Reputation: 35
I asked this question for R a few months back and got a great answer that I used often. Now I'm trying to transition to Python but I was dreading attempting rewriting this code snippet. And now after trying I haven't been able to translate the answer I got (or find anything similar by searching).
The question is: I have a dataframe that I'd like to append new columns to where the calculation is dependent on values in another dataframe which holds the instructions.
I have created a reproducible example below (although in reality there are quite a few more columns and many rows so speed is important and I'd like to avoid a loop if possible):
input dataframes:
import pandas as pd;
data = {"A":["orange","apple","banana"],"B":[5,3,6],"C":[7,12,4],"D":[5,2,7],"E":[1,18,4]}
data_df = pd.DataFrame(data)
key = {"cols":["A","B","C","D","E"],"include":["no","no","yes","no","yes"],"subtract":["na","A","B","C","D"],"names":["na","G","H","I","J"]}
key_df = pd.DataFrame(key)
desired output (same as data but with 2 new columns):
output = {"A":["orange","apple","banana"],"B":[5,3,6],"C":[7,12,4],"D":[5,2,7],"E":[1,18,4],"H":[2,9,-2],"J":[-4,16,-3]}
output_df= pd.DataFrame(output)
So, the key dataframe has 1 row for each column in the base dataframe and it has an "include" column that has to be set to "yes" if any calculation is to be done.
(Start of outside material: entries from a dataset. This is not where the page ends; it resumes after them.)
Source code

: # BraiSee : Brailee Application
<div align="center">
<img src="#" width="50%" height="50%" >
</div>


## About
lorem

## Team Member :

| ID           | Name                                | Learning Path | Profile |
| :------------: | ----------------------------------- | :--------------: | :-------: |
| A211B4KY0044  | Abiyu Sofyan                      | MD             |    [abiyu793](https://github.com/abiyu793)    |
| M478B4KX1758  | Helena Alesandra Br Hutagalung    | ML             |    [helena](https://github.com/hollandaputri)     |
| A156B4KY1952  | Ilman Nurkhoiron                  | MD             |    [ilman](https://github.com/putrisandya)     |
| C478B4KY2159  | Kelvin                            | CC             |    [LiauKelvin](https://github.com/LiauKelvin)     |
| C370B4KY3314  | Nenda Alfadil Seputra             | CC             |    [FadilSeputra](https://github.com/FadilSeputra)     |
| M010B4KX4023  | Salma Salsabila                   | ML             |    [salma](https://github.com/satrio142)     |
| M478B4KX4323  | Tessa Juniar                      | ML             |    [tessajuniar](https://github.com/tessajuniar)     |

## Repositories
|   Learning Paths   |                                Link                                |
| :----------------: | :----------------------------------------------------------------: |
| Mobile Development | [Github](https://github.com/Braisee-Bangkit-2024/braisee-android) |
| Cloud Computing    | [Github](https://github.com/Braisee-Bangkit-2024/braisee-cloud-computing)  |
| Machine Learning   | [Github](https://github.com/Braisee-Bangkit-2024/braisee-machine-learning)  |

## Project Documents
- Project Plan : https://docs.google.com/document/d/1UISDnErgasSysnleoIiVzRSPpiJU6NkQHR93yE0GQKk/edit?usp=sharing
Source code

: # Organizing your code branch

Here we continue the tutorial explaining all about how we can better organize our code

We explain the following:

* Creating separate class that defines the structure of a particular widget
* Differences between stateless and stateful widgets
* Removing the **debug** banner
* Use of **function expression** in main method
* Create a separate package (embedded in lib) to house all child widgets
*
When it is set to "yes", then I want to add a new column with a defined name that subtracts a defined column (all lookups from the key dataframe).
For example, column "C" in the base dataframe is included so I want to create a new column called "H" which is the the value from column "C" minus the value from column "B".
p.s. here was the answer from R in case that triggers any thought processes for someone better skillled than me!
k <- subset(key, include == "yes")
output <- cbind(base,setNames(base[k[["cols"]]]-base[k[["subtract"]]],k$names))
Upvotes: 0
Views: 50
Reputation: 28644
Filter for the yes
values in include
:
yes = key_df.loc[key_df.include.eq("yes"), ["cols", "subtract", "names"]]
cols subtract names
2 C B H
4 E D J
Create a dictionary of the yes values and unpack it in the assign method::
yes_values = { name: data_df[col] - data_df[subtract]
for col, subtract, name
in yes.to_numpy()}
data_df.assign(**yes_values)
A B C D E H J
0 orange 5 7 5 1 2 -4
1 apple 3 12 2 18 9 16
2 banana 6 4 7 4 -2 -3
Upvotes: 2